The Rabbits of Agile

An agile coach can learn from a bunch of rabbits.
It is the Christian season of Easter in the United States.  I take this time and spend it with my aging parents and enjoy the simple miracles of daily life.  One example of the elegance of the everyday life are the rabbits which live in my yard.  The warren living under my retaining wall has survived brutal winters, scorching summers, and the attentions of my neighbor who does not like them eating her rose bushes.  They wander around the yard, snack on of blades of grass and enjoy some table scraps from my kitchen.  In a confusing world, I can count on the rabbits giving me a brief respite from the global economy.

The rabbits are more than a form of escapism.  They are a reminder of the natural world.  Each day the world is trying to destroy that warren of rabbits.  Each day they find a way to gather food, avoid predators, and make more rabbits.  These creatures are fluffy and adorable survivors; reflecting on this reality, it dawned on me as an agile coach I can learn plenty of lessons from these specimens living in my back yard.

Charles Darwin said the species most likely to survive are the ones most responsive to change.  I have lived in my home for over thirteen years.  In that time neighbors have come and gone.  Fences have gone up, and many pets have made efforts to hunt down the rabbits.  With each change, the rabbits have adapted.  They forage around the fences and make themselves hidden when people walk their dogs.  A parent accompanies young rabbits, and thy do not bother snacking on grass when I put fertilizer down.  My neighbor has gotten into the act and has decided to stop planting rose bushes.  Change and responding to change are an essential ingredient to survival.

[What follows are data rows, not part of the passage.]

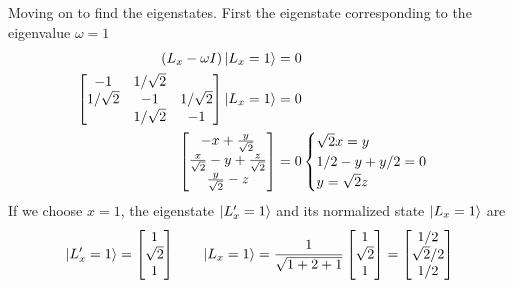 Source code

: \documentclass[../../../main.tex]{subfiles}
\begin{document}
Moving on to find the eigenstates.
First the eigenstate corresponding to the eigenvalue $\omega=1$
\begin{align*}
    \left( L_x -\omega I  \right) \ket{L_x=1}&= 0\\
    \begin{bmatrix}
        -1 & 1/\sqrt{2 }& \\
        1/\sqrt{2}&-1 &1/\sqrt{2} \\
        & 1/\sqrt{2}&-1 \\
    \end{bmatrix}
    \ket{L_x=1}&= 0\\
    \begin{bmatrix}
        -x+\frac{y }{\sqrt{2 }}\\
        \frac{x }{\sqrt{2 }}-y +\frac{z }{\sqrt{2 }}\\
        \frac{y }{\sqrt{2 }}-z
    \end{bmatrix}
    &= 0
    \begin{cases}
        \sqrt{2 }x=y\\
        1/2-y+y/2=0\\
        y=\sqrt{2 }z
    \end{cases}
\end{align*}
If we choose $x=1$, the eigenstate $\ket{L_x'=1}$ and its normalized state $\ket{L_x=1}$ are 
\begin{equation*}
    \ket{L_x'=1}=
    \begin{bmatrix}
        1\\
        \sqrt{2}\\
        1\\
    \end{bmatrix}
    \qquad
    \ket{L_x=1}=
    \frac{1}{\sqrt{1+2+1}}
    \begin{bmatrix}
        1\\
        \sqrt{2}\\
        1\\
    \end{bmatrix}
    =
        \begin{bmatrix}
        1/2\\
        \sqrt{2}/2\\
        1/2\\
    \end{bmatrix}
\end{equation*}
\end{document}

My rabbits reminded me of engineer and lean management pioneer, W.E. Demming who said, “Survival is a choice.”  Each day the rabbits in the yard choose to do what is necessary to survive.  The minds of rabbits are not as developed as humans, but every brain cell in the rabbit skull is preoccupied with survival.  People for all our mental ability can be distracted.  Distractions pull us away from the necessary things we need to survive another day.  Our obsession with status in the office distracts us from our jobs.  Obsessing over the stock price distracts us from providing customer service.  Being the alpha dog on the development team neglects necessary software quality.  Humans are distractible creatures, and those distractions pull us away from what is needed.

So each day as a scrum master, coach or business person is a choice.  You can choose to survive, or you can pay attention to the distractions surrounding you.  From a distance the choice seems simple, people want survival and necessity.  At the moment we concentrate of distractions, and they undermine our survival.  Choose survival and change over distraction.  If a rabbit can do it, so can a human.